What you will do: The line containing "Import the module" marks the end; return exactly every line from the start of the records up to and including it, but no pictures.

Data excerpts:
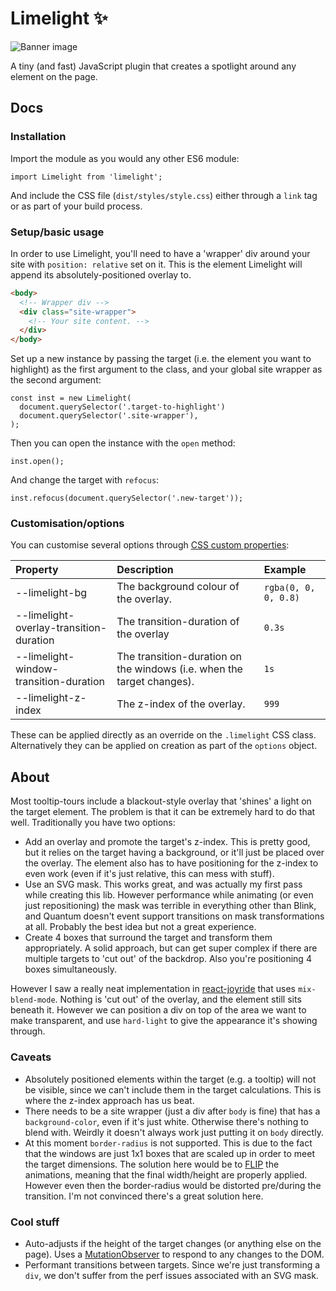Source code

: # Limelight ✨

![Banner image](demo/img/gh-banner.png)

A tiny (and fast) JavaScript plugin that creates a spotlight around any element on the page.

## Docs

### Installation

Import the module as you would any other ES6 module:

	import Limelight from 'limelight';

And include the CSS file (`dist/styles/style.css`) either through a `link` tag or as part of your build process.

### Setup/basic usage

In order to use Limelight, you'll need to have a 'wrapper' div around your site with `position: relative` set on it. This is the element Limelight will append its absolutely-positioned overlay to.

```html
<body>
  <!-- Wrapper div -->
  <div class="site-wrapper">
	<!-- Your site content. -->
  </div>
</body>
```

Set up a new instance by passing the target (i.e. the element you want to highlight) as the first argument to the class, and your global site wrapper as the second argument:

	const inst = new Limelight(
	  document.querySelector('.target-to-highlight')
	  document.querySelector('.site-wrapper'),
	);

Then you can open the instance with the `open` method:

	inst.open();

And change the target with `refocus`:

	inst.refocus(document.querySelector('.new-target'));

### Customisation/options

You can customise several options through [CSS custom properties](https://developer.mozilla.org/en-US/docs/Web/CSS/--*):

| Property | Description | Example |
|:--|:--|:--|
| --limelight-bg | The background colour of the overlay. | `rgba(0, 0, 0, 0.8)` |
| --limelight-overlay-transition-duration | The transition-duration of the overlay | `0.3s` |
| --limelight-window-transition-duration | The transition-duration on the windows (i.e. when the target changes). | `1s` |
| --limelight-z-index | The z-index of the overlay. | `999` |

These can be applied directly as an override on the `.limelight` CSS class. Alternatively they can be applied on creation as part of the `options` object.

## About

Most tooltip-tours include a blackout-style overlay that 'shines' a light on the target element. The problem is that it can be extremely hard to do that well. Traditionally you have two options:

- Add an overlay and promote the target's z-index. This is pretty good, but it relies on the target having a background, or it'll just be placed over the overlay. The element also has to have positioning for the z-index to even work (even if it's just relative, this can mess with stuff).
- Use an SVG mask. This works great, and was actually my first pass while creating this lib. However performance while animating (or even just repositioning) the mask was terrible in everything other than Blink, and Quantum doesn't event support transitions on mask transformations at all. Probably the best idea but not a great experience.
- Create 4 boxes that surround the target and transform them appropriately. A solid approach, but can get super complex if there are multiple targets to 'cut out' of the backdrop. Also you're positioning 4 boxes simultaneously.

However I saw a really neat implementation in [react-joyride](https://github.com/gilbarbara/react-joyride) that uses `mix-blend-mode`. Nothing is 'cut out' of the overlay, and the element still sits beneath it. However we can position a div on top of the area we want to make transparent, and use `hard-light` to give the appearance it's showing through.

### Caveats

- Absolutely positioned elements within the target (e.g. a tooltip) will not be visible, since we can't include them in the target calculations. This is where the z-index approach has us beat.
- There needs to be a site wrapper (just a div after `body` is fine) that has a `background-color`, even if it's just white. Otherwise there's nothing to blend with. Weirdly it doesn't always work just putting it on `body` directly.
- At this moment `border-radius` is not supported. This is due to the fact that the windows are just 1x1 boxes that are scaled up in order to meet the target dimensions. The solution here would be to [FLIP](https://aerotwist.com/blog/flip-your-animations/) the animations, meaning that the final width/height are properly applied. However even then the border-radius would be distorted pre/during the transition. I'm not convinced there's a great solution here.

### Cool stuff

- Auto-adjusts if the height of the target changes (or anything else on the page). Uses a [MutationObserver](https://developer.mozilla.org/en-US/docs/Web/API/MutationObserver) to respond to any changes to the DOM.
- Performant transitions between targets. Since we're just transforming a `div`, we don't suffer from the perf issues associated with an SVG mask.
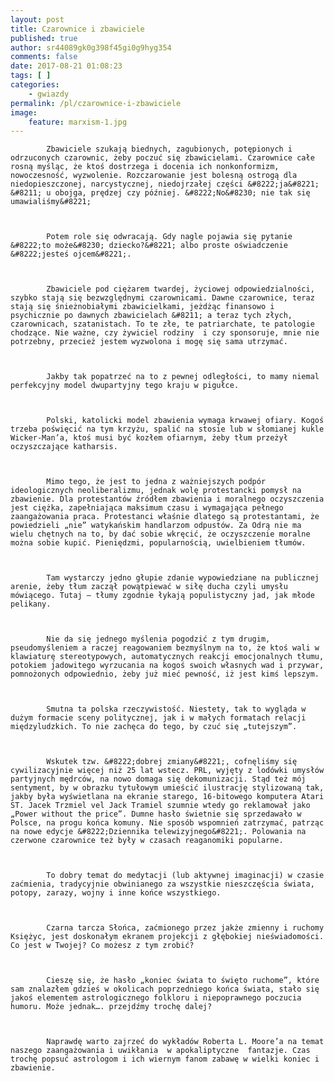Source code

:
 ```yaml
---
layout: post
title: Czarownice i zbawiciele
published: true
author: sr44089gk0g398f45gi0g9hyg354
comments: false
date: 2017-08-21 01:08:23
tags: [ ]
categories:
    - gwiazdy
permalink: /pl/czarownice-i-zbawiciele
image:
    feature: marxism-1.jpg
---
```


  
    
      
        
          
            Zbawiciele szukają biednych, zagubionych, potępionych i odrzuconych czarownic, żeby poczuć się zbawicielami. Czarownice całe rosną myśląc, że ktoś dostrzega i docenia ich nonkonformizm, nowoczesność, wyzwolenie. Rozczarowanie jest bolesną ostrogą dla niedopieszczonej, narcystycznej, niedojrzałej części &#8222;ja&#8221; &#8211; u obojga, prędzej czy później. &#8222;No&#8230; nie tak się umawialiśmy&#8221;
          
          
          
            Potem role się odwracają. Gdy nagle pojawia się pytanie &#8222;to może&#8230; dziecko?&#8221; albo proste oświadczenie &#8222;jesteś ojcem&#8221;.
          
          
          
            Zbawiciele pod ciężarem twardej, życiowej odpowiedzialności, szybko stają się bezwzględnymi czarownicami. Dawne czarownice, teraz stają się śnieżnobiałymi zbawicielkami, jeżdżąc finansowo i psychicznie po dawnych zbawicielach &#8211; a teraz tych złych, czarownicach, szatanistach. To te złe, te patriarchate, te patologie chodzące. Nie ważne, czy żywiciel rodziny  i czy sponsoruje, mnie nie potrzebny, przecież jestem wyzwolona i mogę się sama utrzymać.
          
          
          
            Jakby tak popatrzeć na to z pewnej odległości, to mamy niemal perfekcyjny model dwupartyjny tego kraju w pigułce.
          
          
          
            Polski, katolicki model zbawienia wymaga krwawej ofiary. Kogoś trzeba poświęcić na tym krzyżu, spalić na stosie lub w słomianej kukle Wicker-Man’a, ktoś musi być kozłem ofiarnym, żeby tłum przeżył oczyszczające katharsis.
          
          
          
            Mimo tego, że jest to jedna z ważniejszych podpór ideologicznych neoliberalizmu, jednak wolę protestancki pomysł na zbawienie. Dla protestantów źródłem zbawienia i moralnego oczyszczenia jest ciężka, zapełniająca maksimum czasu i wymagająca pełnego zaangażowania praca. Protestanci właśnie dlatego są protestantami, że powiedzieli „nie” watykańskim handlarzom odpustów. Za Odrą nie ma wielu chętnych na to, by dać sobie wkręcić, że oczyszczenie moralne można sobie kupić. Pieniędzmi, popularnością, uwielbieniem tłumów.
          
          
          
            Tam wystarczy jedno głupie zdanie wypowiedziane na publicznej arenie, żeby tłum zaczął powątpiewać w siłę ducha czyli umysłu mówiącego. Tutaj – tłumy zgodnie łykają populistyczny jad, jak młode pelikany.
          
          
          
            Nie da się jednego myślenia pogodzić z tym drugim, pseudomyśleniem a raczej reagowaniem bezmyślnym na to, że ktoś wali w klawiaturę stereotypowych, automatycznych reakcji emocjonalnych tłumu, potokiem jadowitego wyrzucania na kogoś swoich własnych wad i przywar, pomnożonych odpowiednio, żeby już mieć pewność, iż jest kimś lepszym.
          
          
          
            Smutna ta polska rzeczywistość. Niestety, tak to wygląda w dużym formacie sceny politycznej, jak i w małych formatach relacji międzyludzkich. To nie zachęca do tego, by czuć się „tutejszym”.
          
          
          
            Wskutek tzw. &#8222;dobrej zmiany&#8221;, cofnęliśmy się cywilizacyjnie więcej niż 25 lat wstecz. PRL, wyjęty z lodówki umysłów partyjnych mędrców, na nowo domaga się dekomunizacji. Stąd też mój sentyment, by w obrazku tytułowym umieścić ilustrację stylizowaną tak, jakby była wyświetlana na ekranie starego, 16-bitowego komputera Atari ST. Jacek Trzmiel vel Jack Tramiel szumnie wtedy go reklamował jako „Power without the price”. Dumne hasło świetnie się sprzedawało w Polsce, na progu końca komuny. Nie sposób wspomnień zatrzymać, patrząc na nowe edycje &#8222;Dziennika telewizyjnego&#8221;. Polowania na czerwone czarownice też były w czasach reaganomiki popularne.
          
          
          
            To dobry temat do medytacji (lub aktywnej imaginacji) w czasie zaćmienia, tradycyjnie obwinianego za wszystkie nieszczęścia świata, potopy, zarazy, wojny i inne końce wszystkiego.
          
          
          
            Czarna tarcza Słońca, zaćmionego przez jakże zmienny i ruchomy Księżyc, jest doskonałym ekranem projekcji z głębokiej nieświadomości. Co jest w Twojej? Co możesz z tym zrobić?
          
          
          
            Cieszę się, że hasło „koniec świata to święto ruchome”, które sam znalazłem gdzieś w okolicach poprzedniego końca świata, stało się jakoś elementem astrologicznego folkloru i niepoprawnego poczucia humoru. Może jednak…. przejdźmy trochę dalej?
          
          
          
            Naprawdę warto zajrzeć do wykładów Roberta L. Moore’a na temat naszego zaangażowania i uwikłania  w apokaliptyczne  fantazje. Czas trochę popsuć astrologom i ich wiernym fanom zabawę w wielki koniec i zbawienie.
          
        
      
      
      
      
      
        
      
    
    
    
  
  
  


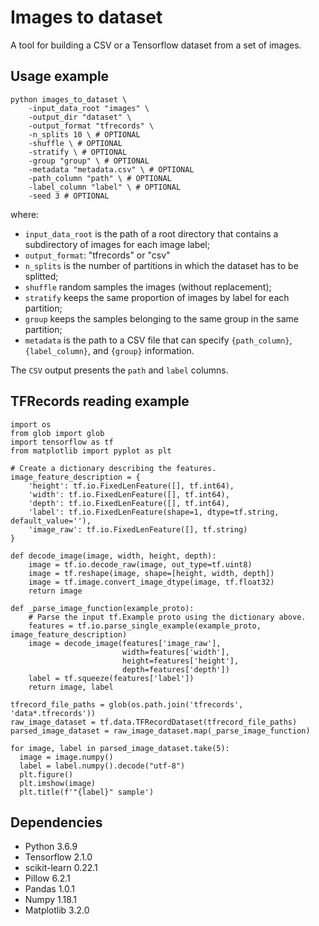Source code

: # Images to dataset
A tool for building a CSV or a Tensorflow dataset from a set of images.

## Usage example
```
python images_to_dataset \
    -input_data_root "images" \
    -output_dir "dataset" \
    -output_format "tfrecords" \
    -n_splits 10 \ # OPTIONAL
    -shuffle \ # OPTIONAL
    -stratify \ # OPTIONAL
    -group "group" \ # OPTIONAL
    -metadata "metadata.csv" \ # OPTIONAL
    -path_column "path" \ # OPTIONAL
    -label_column "label" \ # OPTIONAL
    -seed 3 # OPTIONAL
```
where: 
- `input_data_root` is the path of a root directory 
that contains a subdirectory of images for each image label;
- `output_format`: "tfrecords" or "csv"
- `n_splits` is the number of partitions in which the dataset has to be splitted;
- `shuffle` random samples the images (without replacement);
- `stratify` keeps the same proportion of images by label for each partition;
- `group` keeps the samples belonging to the same group in the same partition;
- `metadata` is the path to a CSV file that can specify `{path_column}`, `{label_column}`, and `{group}` information.

The `CSV` output presents the `path` and `label` columns.

## TFRecords reading example
```
import os
from glob import glob
import tensorflow as tf
from matplotlib import pyplot as plt

# Create a dictionary describing the features.
image_feature_description = {
    'height': tf.io.FixedLenFeature([], tf.int64),
    'width': tf.io.FixedLenFeature([], tf.int64),
    'depth': tf.io.FixedLenFeature([], tf.int64),
    'label': tf.io.FixedLenFeature(shape=1, dtype=tf.string, default_value=''),
    'image_raw': tf.io.FixedLenFeature([], tf.string)
}

def decode_image(image, width, height, depth):
    image = tf.io.decode_raw(image, out_type=tf.uint8)
    image = tf.reshape(image, shape=[height, width, depth])
    image = tf.image.convert_image_dtype(image, tf.float32)
    return image

def _parse_image_function(example_proto):
    # Parse the input tf.Example proto using the dictionary above.
    features = tf.io.parse_single_example(example_proto, image_feature_description)
    image = decode_image(features['image_raw'], 
                         width=features['width'], 
                         height=features['height'], 
                         depth=features['depth'])
    label = tf.squeeze(features['label'])
    return image, label

tfrecord_file_paths = glob(os.path.join('tfrecords', 'data*.tfrecords'))
raw_image_dataset = tf.data.TFRecordDataset(tfrecord_file_paths)
parsed_image_dataset = raw_image_dataset.map(_parse_image_function)

for image, label in parsed_image_dataset.take(5):
  image = image.numpy()
  label = label.numpy().decode("utf-8")
  plt.figure()
  plt.imshow(image)
  plt.title(f'"{label}" sample')
```

## Dependencies
- Python 3.6.9
- Tensorflow 2.1.0
- scikit-learn 0.22.1
- Pillow 6.2.1
- Pandas 1.0.1
- Numpy 1.18.1
- Matplotlib 3.2.0
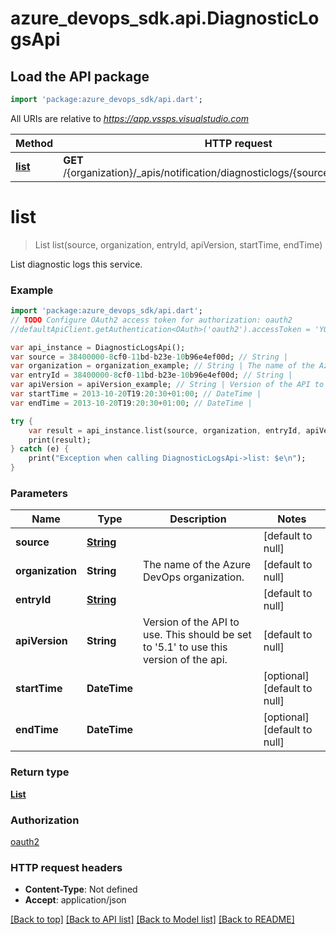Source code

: # azure_devops_sdk.api.DiagnosticLogsApi

## Load the API package
```dart
import 'package:azure_devops_sdk/api.dart';
```

All URIs are relative to *https://app.vssps.visualstudio.com*

Method | HTTP request | Description
------------- | ------------- | -------------
[**list**](DiagnosticLogsApi.md#list) | **GET** /{organization}/_apis/notification/diagnosticlogs/{source}/entries/{entryId} | 


# **list**
> List<INotificationDiagnosticLog> list(source, organization, entryId, apiVersion, startTime, endTime)



List diagnostic logs this service.

### Example 
```dart
import 'package:azure_devops_sdk/api.dart';
// TODO Configure OAuth2 access token for authorization: oauth2
//defaultApiClient.getAuthentication<OAuth>('oauth2').accessToken = 'YOUR_ACCESS_TOKEN';

var api_instance = DiagnosticLogsApi();
var source = 38400000-8cf0-11bd-b23e-10b96e4ef00d; // String | 
var organization = organization_example; // String | The name of the Azure DevOps organization.
var entryId = 38400000-8cf0-11bd-b23e-10b96e4ef00d; // String | 
var apiVersion = apiVersion_example; // String | Version of the API to use.  This should be set to '5.1' to use this version of the api.
var startTime = 2013-10-20T19:20:30+01:00; // DateTime | 
var endTime = 2013-10-20T19:20:30+01:00; // DateTime | 

try { 
    var result = api_instance.list(source, organization, entryId, apiVersion, startTime, endTime);
    print(result);
} catch (e) {
    print("Exception when calling DiagnosticLogsApi->list: $e\n");
}
```

### Parameters

Name | Type | Description  | Notes
------------- | ------------- | ------------- | -------------
 **source** | [**String**](.md)|  | [default to null]
 **organization** | **String**| The name of the Azure DevOps organization. | [default to null]
 **entryId** | [**String**](.md)|  | [default to null]
 **apiVersion** | **String**| Version of the API to use.  This should be set to &#39;5.1&#39; to use this version of the api. | [default to null]
 **startTime** | **DateTime**|  | [optional] [default to null]
 **endTime** | **DateTime**|  | [optional] [default to null]

### Return type

[**List<INotificationDiagnosticLog>**](INotificationDiagnosticLog.md)

### Authorization

[oauth2](../README.md#oauth2)

### HTTP request headers

 - **Content-Type**: Not defined
 - **Accept**: application/json

[[Back to top]](#) [[Back to API list]](../README.md#documentation-for-api-endpoints) [[Back to Model list]](../README.md#documentation-for-models) [[Back to README]](../README.md)

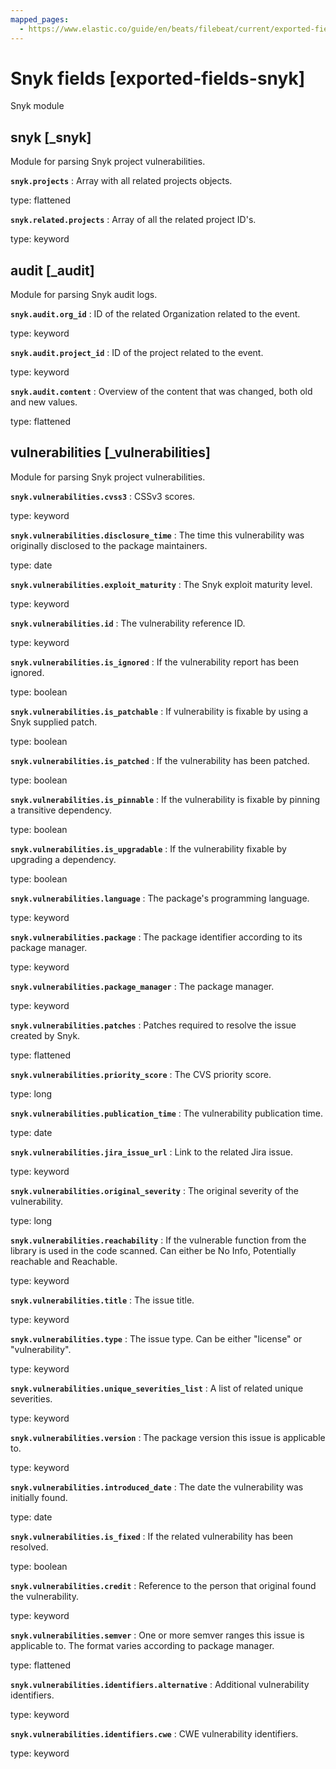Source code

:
 ```yaml
---
mapped_pages:
  - https://www.elastic.co/guide/en/beats/filebeat/current/exported-fields-snyk.html
---
```


# Snyk fields [exported-fields-snyk]

Snyk module

## snyk [_snyk]

Module for parsing Snyk project vulnerabilities.

**`snyk.projects`**
:   Array with all related projects objects.

type: flattened


**`snyk.related.projects`**
:   Array of all the related project ID's.

type: keyword


## audit [_audit]

Module for parsing Snyk audit logs.

**`snyk.audit.org_id`**
:   ID of the related Organization related to the event.

type: keyword


**`snyk.audit.project_id`**
:   ID of the project related to the event.

type: keyword


**`snyk.audit.content`**
:   Overview of the content that was changed, both old and new values.

type: flattened


## vulnerabilities [_vulnerabilities]

Module for parsing Snyk project vulnerabilities.

**`snyk.vulnerabilities.cvss3`**
:   CSSv3 scores.

type: keyword


**`snyk.vulnerabilities.disclosure_time`**
:   The time this vulnerability was originally disclosed to the package maintainers.

type: date


**`snyk.vulnerabilities.exploit_maturity`**
:   The Snyk exploit maturity level.

type: keyword


**`snyk.vulnerabilities.id`**
:   The vulnerability reference ID.

type: keyword


**`snyk.vulnerabilities.is_ignored`**
:   If the vulnerability report has been ignored.

type: boolean


**`snyk.vulnerabilities.is_patchable`**
:   If vulnerability is fixable by using a Snyk supplied patch.

type: boolean


**`snyk.vulnerabilities.is_patched`**
:   If the vulnerability has been patched.

type: boolean


**`snyk.vulnerabilities.is_pinnable`**
:   If the vulnerability is fixable by pinning a transitive dependency.

type: boolean


**`snyk.vulnerabilities.is_upgradable`**
:   If the vulnerability fixable by upgrading a dependency.

type: boolean


**`snyk.vulnerabilities.language`**
:   The package's programming language.

type: keyword


**`snyk.vulnerabilities.package`**
:   The package identifier according to its package manager.

type: keyword


**`snyk.vulnerabilities.package_manager`**
:   The package manager.

type: keyword


**`snyk.vulnerabilities.patches`**
:   Patches required to resolve the issue created by Snyk.

type: flattened


**`snyk.vulnerabilities.priority_score`**
:   The CVS priority score.

type: long


**`snyk.vulnerabilities.publication_time`**
:   The vulnerability publication time.

type: date


**`snyk.vulnerabilities.jira_issue_url`**
:   Link to the related Jira issue.

type: keyword


**`snyk.vulnerabilities.original_severity`**
:   The original severity of the vulnerability.

type: long


**`snyk.vulnerabilities.reachability`**
:   If the vulnerable function from the library is used in the code scanned. Can either be No Info, Potentially reachable and Reachable.

type: keyword


**`snyk.vulnerabilities.title`**
:   The issue title.

type: keyword


**`snyk.vulnerabilities.type`**
:   The issue type. Can be either "license" or "vulnerability".

type: keyword


**`snyk.vulnerabilities.unique_severities_list`**
:   A list of related unique severities.

type: keyword


**`snyk.vulnerabilities.version`**
:   The package version this issue is applicable to.

type: keyword


**`snyk.vulnerabilities.introduced_date`**
:   The date the vulnerability was initially found.

type: date


**`snyk.vulnerabilities.is_fixed`**
:   If the related vulnerability has been resolved.

type: boolean


**`snyk.vulnerabilities.credit`**
:   Reference to the person that original found the vulnerability.

type: keyword


**`snyk.vulnerabilities.semver`**
:   One or more semver ranges this issue is applicable to. The format varies according to package manager.

type: flattened


**`snyk.vulnerabilities.identifiers.alternative`**
:   Additional vulnerability identifiers.

type: keyword


**`snyk.vulnerabilities.identifiers.cwe`**
:   CWE vulnerability identifiers.

type: keyword


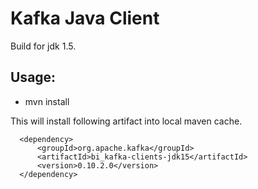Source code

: # Kafka Java Client

Build for jdk 1.5.

## Usage:

- mvn install

This will install following artifact into local maven cache.

```
  <dependency>
      <groupId>org.apache.kafka</groupId>
      <artifactId>bi_kafka-clients-jdk15</artifactId>
      <version>0.10.2.0</version>
  </dependency>
```

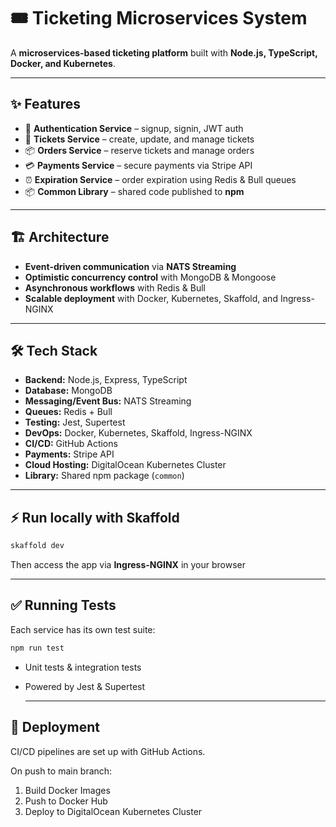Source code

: # 🎟️ Ticketing Microservices System

A **microservices-based ticketing platform** built with **Node.js, TypeScript, Docker, and Kubernetes**.  

---

## ✨ Features

- 🔑 **Authentication Service** – signup, signin, JWT auth  
- 🎫 **Tickets Service** – create, update, and manage tickets  
- 📦 **Orders Service** – reserve tickets and manage orders  
- 💳 **Payments Service** – secure payments via Stripe API  
- ⏰ **Expiration Service** – order expiration using Redis & Bull queues  
- 📦 **Common Library** – shared code published to **npm**  

---

## 🏗️ Architecture

- **Event-driven communication** via **NATS Streaming**  
- **Optimistic concurrency control** with MongoDB & Mongoose  
- **Asynchronous workflows** with Redis & Bull  
- **Scalable deployment** with Docker, Kubernetes, Skaffold, and Ingress-NGINX
  
---

## 🛠️ Tech Stack

- **Backend:** Node.js, Express, TypeScript  
- **Database:** MongoDB  
- **Messaging/Event Bus:** NATS Streaming  
- **Queues:** Redis + Bull  
- **Testing:** Jest, Supertest  
- **DevOps:** Docker, Kubernetes, Skaffold, Ingress-NGINX  
- **CI/CD:** GitHub Actions  
- **Payments:** Stripe API  
- **Cloud Hosting:** DigitalOcean Kubernetes Cluster  
- **Library:** Shared npm package (`common`)  

---

## ⚡ Run locally with Skaffold

```bash
skaffold dev
```
Then access the app via **Ingress-NGINX** in your browser

---

## ✅ Running Tests
Each service has its own test suite:
```bash
npm run test
```
- Unit tests & integration tests
- Powered by Jest & Supertest

  ---

## 🚀 Deployment

CI/CD pipelines are set up with GitHub Actions.

On push to main branch:

1. Build Docker Images
2. Push to Docker Hub
3. Deploy to DigitalOcean Kubernetes Cluster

Answer for this exercise:
Source code

: # Limelight ✨

![Banner image](demo/img/gh-banner.png)

A tiny (and fast) JavaScript plugin that creates a spotlight around any element on the page.

## Docs

### Installation

Import the module as you would any other ES6 module:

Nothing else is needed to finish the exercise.